The ship is armed with one Otobreda 127 mm/64 gun, two 30 mm DS30M Mark 2 guns, and two to four 12.7 mm M2HB Browning machine guns. For surface warfare, Erradii are equipped with 16 Saab RBS 15 Mk 3 anti-ship missile launchers, consisted of eight launchers on both sides, and 32 vertical launching system cells for Denel Umkhonto-IR anti-aircraft missiles. For anti-submarine warfare, she is equipped with two twin 324 mm torpedo tubes for MU90 Impact torpedoes.

The frigate's countermeasures systems consisted of two Rheinmetall Multi Ammunition Softkill System (MASS) decoy launchers in each side of the ship and two decoy launchers for Leonardo WASS C310 surface anti-torpedo countermeasure systems.

Her sensors and electronic systems consisted of Saab Sea Giraffe AMB air/surface surveillance radar, two Saab CEROS 200 Fire Control Radars, Saab EOS-500 gyro-stabilized electro-optical fire control director, Atlas Elektronik ASO 723 sonar, Atlas ANCS combat management system, two VisionMaster FT navigation radars, Indra RIGEL ECM and ESM system.

Erradii also has a flight deck and hangar capable to accommodate two AgustaWestland Super Lynx 300 helicopters. The helicopters are consisted of two type, capable of either anti-submarine (ASW) or anti-surface (ASuW) warfare. The ASW helicopters are fitted with Compact FLASH dipping sonar and carried MU90 torpedoes, while the ASuW helicopters could carry a loadout of Mokopa air-to-surface missiles and a FN M3M 12.7 mm heavy machine gun. The ship has one seaboat and one rigid-hulled inflatable boat.

== Construction and career ==
The Algerian government signed a contract with ThyssenKrupp Marine Systems (TKMS) in March 2012 for two MEKO A-200AN frigates, with option for two additional frigates. The contract also included six AgustaWestland Super Lynx 300 helicopters for the frigates, as well as training and support packages.

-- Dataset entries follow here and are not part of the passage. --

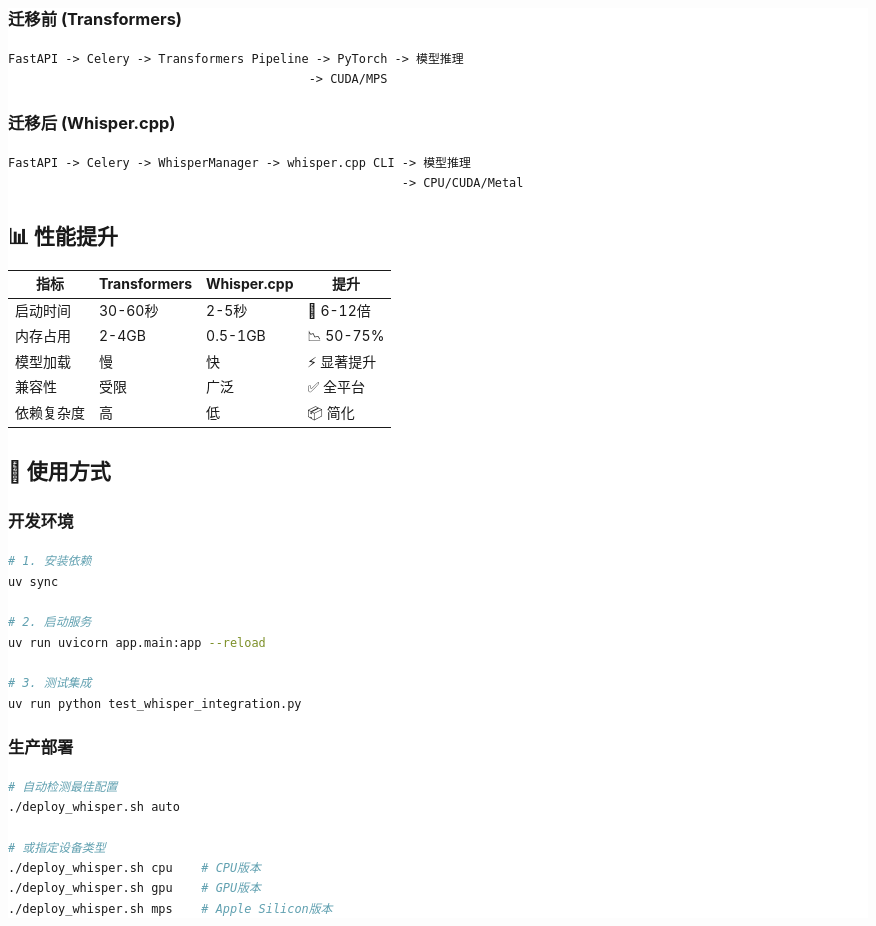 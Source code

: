 ### 迁移前 (Transformers)
```
FastAPI -> Celery -> Transformers Pipeline -> PyTorch -> 模型推理
                                          -> CUDA/MPS
```

### 迁移后 (Whisper.cpp)
```
FastAPI -> Celery -> WhisperManager -> whisper.cpp CLI -> 模型推理
                                                       -> CPU/CUDA/Metal
```

## 📊 性能提升

| 指标 | Transformers | Whisper.cpp | 提升 |
|------|-------------|-------------|------|
| 启动时间 | 30-60秒 | 2-5秒 | 🚀 6-12倍 |
| 内存占用 | 2-4GB | 0.5-1GB | 📉 50-75% |
| 模型加载 | 慢 | 快 | ⚡ 显著提升 |
| 兼容性 | 受限 | 广泛 | ✅ 全平台 |
| 依赖复杂度 | 高 | 低 | 📦 简化 |

## 🔧 使用方式

### 开发环境
```bash
# 1. 安装依赖
uv sync

# 2. 启动服务
uv run uvicorn app.main:app --reload

# 3. 测试集成
uv run python test_whisper_integration.py
```

### 生产部署
```bash
# 自动检测最佳配置
./deploy_whisper.sh auto

# 或指定设备类型
./deploy_whisper.sh cpu    # CPU版本
./deploy_whisper.sh gpu    # GPU版本  
./deploy_whisper.sh mps    # Apple Silicon版本
```
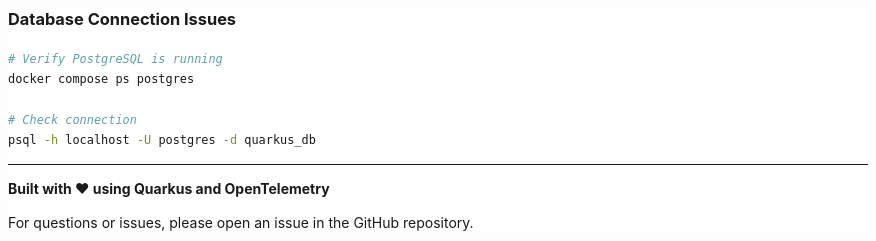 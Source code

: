 ### Database Connection Issues

```bash
# Verify PostgreSQL is running
docker compose ps postgres

# Check connection
psql -h localhost -U postgres -d quarkus_db
```

---

**Built with ❤️ using Quarkus and OpenTelemetry**

For questions or issues, please open an issue in the GitHub repository. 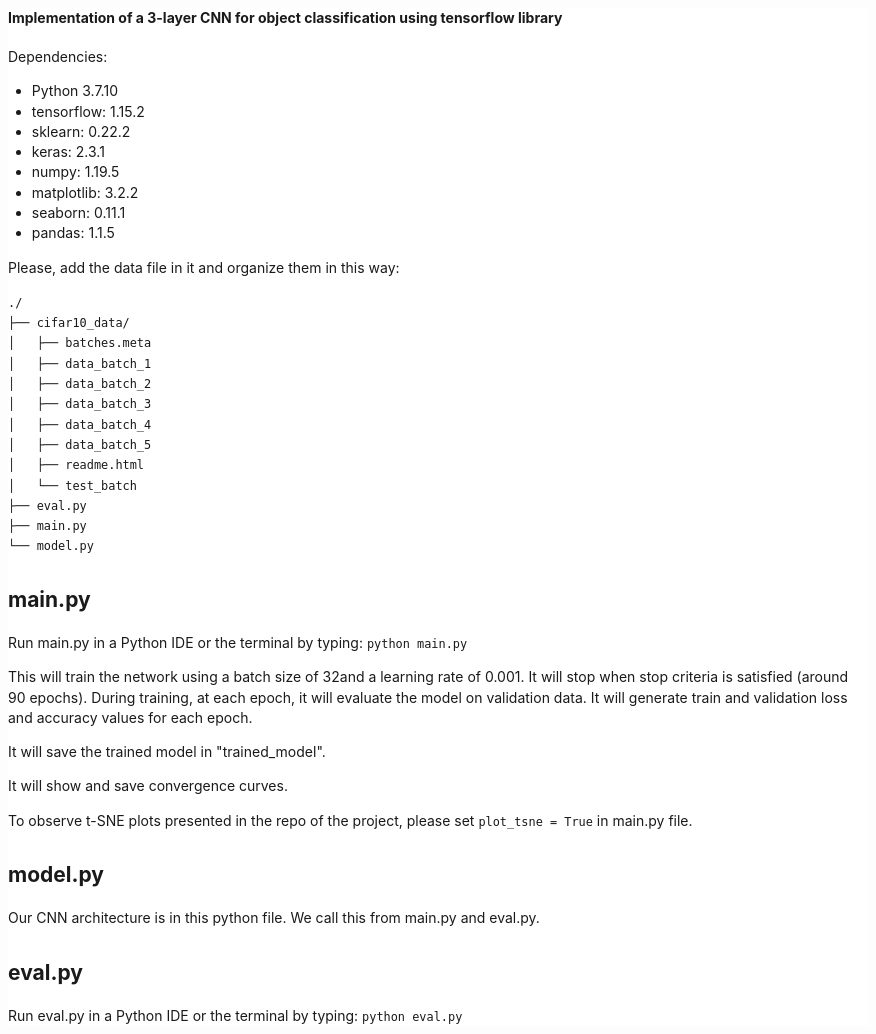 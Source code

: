 #### Implementation of a 3-layer CNN for object classification using tensorflow library

Dependencies:
* Python 3.7.10
* tensorflow:  1.15.2
* sklearn:  0.22.2
* keras:  2.3.1
* numpy:  1.19.5
* matplotlib:  3.2.2
* seaborn:  0.11.1
* pandas:  1.1.5

Please, add the data file in it and organize them in this way:
```
./
├── cifar10_data/
│   ├── batches.meta
│   ├── data_batch_1
│   ├── data_batch_2
│   ├── data_batch_3
│   ├── data_batch_4
│   ├── data_batch_5
│   ├── readme.html
│   └── test_batch
├── eval.py
├── main.py
└── model.py
```
## main.py
        
Run main.py in a Python IDE or the terminal by typing: ```python main.py```

This will train the network using a batch size of 32and a learning rate of 0.001.
It will stop when stop criteria is satisfied (around 90 epochs).
During training, at each epoch, it will evaluate the model on validation data.
It will generate train and validation loss and accuracy values for each epoch.

It will save the trained model in "trained_model".

It will show and save convergence curves.

To observe t-SNE plots presented in the repo of the project, please set ```plot_tsne = True``` in main.py file.

## model.py

Our CNN architecture is in this python file. We call this from main.py and eval.py. 

## eval.py

Run eval.py in a Python IDE or the terminal by typing: ```python eval.py```
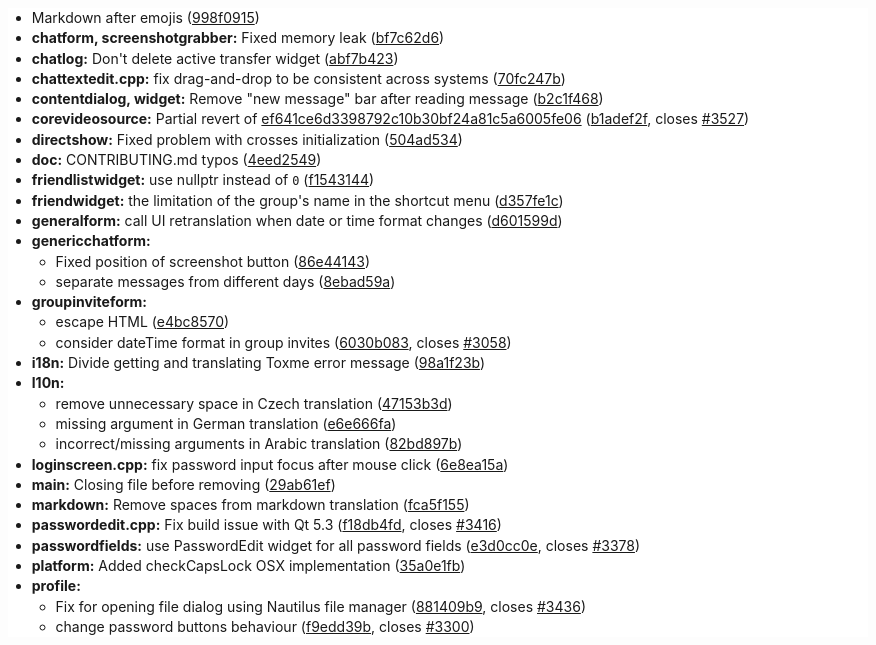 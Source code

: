   *  Markdown after emojis ([998f0915](https://github.com/qTox/qTox/commit/998f0915db515851d92e32873e6ac4c528cd9a16))
* **chatform, screenshotgrabber:**  Fixed memory leak ([bf7c62d6](https://github.com/qTox/qTox/commit/bf7c62d6fa57b3f8b5078d55bf20372fe6aa47b7))
* **chatlog:**  Don't delete active transfer widget ([abf7b423](https://github.com/qTox/qTox/commit/abf7b42324f85c00ca1105ac11a8c989e8488aa2))
* **chattextedit.cpp:**  fix drag-and-drop to be consistent across systems ([70fc247b](https://github.com/qTox/qTox/commit/70fc247b7092b0bd320b3a59bcaf57d896257da8))
* **contentdialog, widget:**  Remove "new message" bar after reading message ([b2c1f468](https://github.com/qTox/qTox/commit/b2c1f468946aff73b23fb9ac6539331f6c0c7fbe))
* **corevideosource:**  Partial revert of [ef641ce6d3398792c10b30bf24a81c5a6005fe06](https://github.com/qTox/qTox/commit/ef641ce6d3398792c10b30bf24a81c5a6005fe06) ([b1adef2f](https://github.com/qTox/qTox/commit/b1adef2fd0b9aeef58cea34c6637b8cd3f6e16a8), closes [#3527](https://github.com/qTox/qTox/issues/3527))
* **directshow:**  Fixed problem with crosses initialization ([504ad534](https://github.com/qTox/qTox/commit/504ad534e0e9d27077a49222f2c7f9e0d568b22d))
* **doc:**  CONTRIBUTING.md typos ([4eed2549](https://github.com/qTox/qTox/commit/4eed2549aaef7c72f2e0ddf92696f35f209ae1a4))
* **friendlistwidget:**  use nullptr instead of `0` ([f1543144](https://github.com/qTox/qTox/commit/f1543144be7726a9d2dbb6e04ca9b0a4c1000737))
* **friendwidget:**  the limitation of the group's  name in the shortcut menu ([d357fe1c](https://github.com/qTox/qTox/commit/d357fe1c650f57f4dad34294b544640f2d06eb88))
* **generalform:**  call UI retranslation when date or time format changes ([d601599d](https://github.com/qTox/qTox/commit/d601599de8c2d18b98f5fabd1b8ac78468fada8e))
* **genericchatform:**
  *  Fixed position of screenshot button ([86e44143](https://github.com/qTox/qTox/commit/86e44143ad7e473198ff6aa340be4136f2cca569))
  * separate messages from different days ([8ebad59a](https://github.com/qTox/qTox/commit/8ebad59a3e3aa42324a5821760b0752546a1e5ac))
* **groupinviteform:**
  *  escape HTML ([e4bc8570](https://github.com/qTox/qTox/commit/e4bc857037cf7cecd88929af8af453a800af2201))
  *  consider dateTime format in group invites ([6030b083](https://github.com/qTox/qTox/commit/6030b083b131cb367971eb205403d80764c2564e), closes [#3058](https://github.com/qTox/qTox/issues/3058))
* **i18n:**  Divide getting and translating Toxme error message ([98a1f23b](https://github.com/qTox/qTox/commit/98a1f23bfbbe341c50ed9ee2cc52c1f9dfc15110))
* **l10n:**
  *  remove unnecessary space in Czech translation ([47153b3d](https://github.com/qTox/qTox/commit/47153b3d77011c4a944bd597ad3a059e9668ed7c))
  *  missing argument in German translation ([e6e666fa](https://github.com/qTox/qTox/commit/e6e666fa8ce36cd3792d4536a59ab2b65fd5b546))
  *  incorrect/missing arguments in Arabic translation ([82bd897b](https://github.com/qTox/qTox/commit/82bd897ba46e388ecdb60c16484e056a607e45fa))
* **loginscreen.cpp:**  fix password input focus after mouse click ([6e8ea15a](https://github.com/qTox/qTox/commit/6e8ea15a15c82ce29a5d0d1267d699af75a5f3cd))
* **main:**  Closing file before removing ([29ab61ef](https://github.com/qTox/qTox/commit/29ab61efdf2e4c335c9f32d3552934bc59057830))
* **markdown:**  Remove spaces from markdown translation ([fca5f155](https://github.com/qTox/qTox/commit/fca5f15532ddbc21d70e6295d0742218cbc6fe1e))
* **passwordedit.cpp:**  Fix build issue with Qt 5.3 ([f18db4fd](https://github.com/qTox/qTox/commit/f18db4fd508c170fb93ae1e04fc7f2e0b5486bb7), closes [#3416](https://github.com/qTox/qTox/issues/3416))
* **passwordfields:**  use PasswordEdit widget for all password fields ([e3d0cc0e](https://github.com/qTox/qTox/commit/e3d0cc0e55ee91d85942b3beddac716435b78bee), closes [#3378](https://github.com/qTox/qTox/issues/3378))
* **platform:**  Added checkCapsLock OSX implementation ([35a0e1fb](https://github.com/qTox/qTox/commit/35a0e1fb6f0e0417ddc24408904a334d95e05c65))
* **profile:**
  *  Fix for opening file dialog using Nautilus file manager ([881409b9](https://github.com/qTox/qTox/commit/881409b91fe133ae53b2e0344a6d764fd0d0a6d7), closes [#3436](https://github.com/qTox/qTox/issues/3436))
  *  change password buttons behaviour ([f9edd39b](https://github.com/qTox/qTox/commit/f9edd39bba64a0fd92c6e9820f3265618d2057fc), closes [#3300](https://github.com/qTox/qTox/issues/3300))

As TKMS no longer owns its surface vessels shipyard, the construction of the two frigates was subcontracted to ADM Kiel GmbH shipyard (later owned by German Naval Yards Holdings) in Kiel, Germany. Erradii was launched on 5 December 2014. The ship went on its first sea trial in July 2015. Erradii was transferred to the Algerian National Navy on 23 February 2016 at the shipyard in Kiel. The frigate was delivered to Oran in April 2016. Erradii was inspected and formally commissioned by the Chief of Staff of the People's National Army Lieutenant General Ahmed Gaid Salah on 21 April in Algiers.

Erradii along with participated in "Raïs Hamidou 2021", an annual joint-exercise between Algerian and French navies, held in Toulon, Algiers and the Mediterranean Sea in September 2021.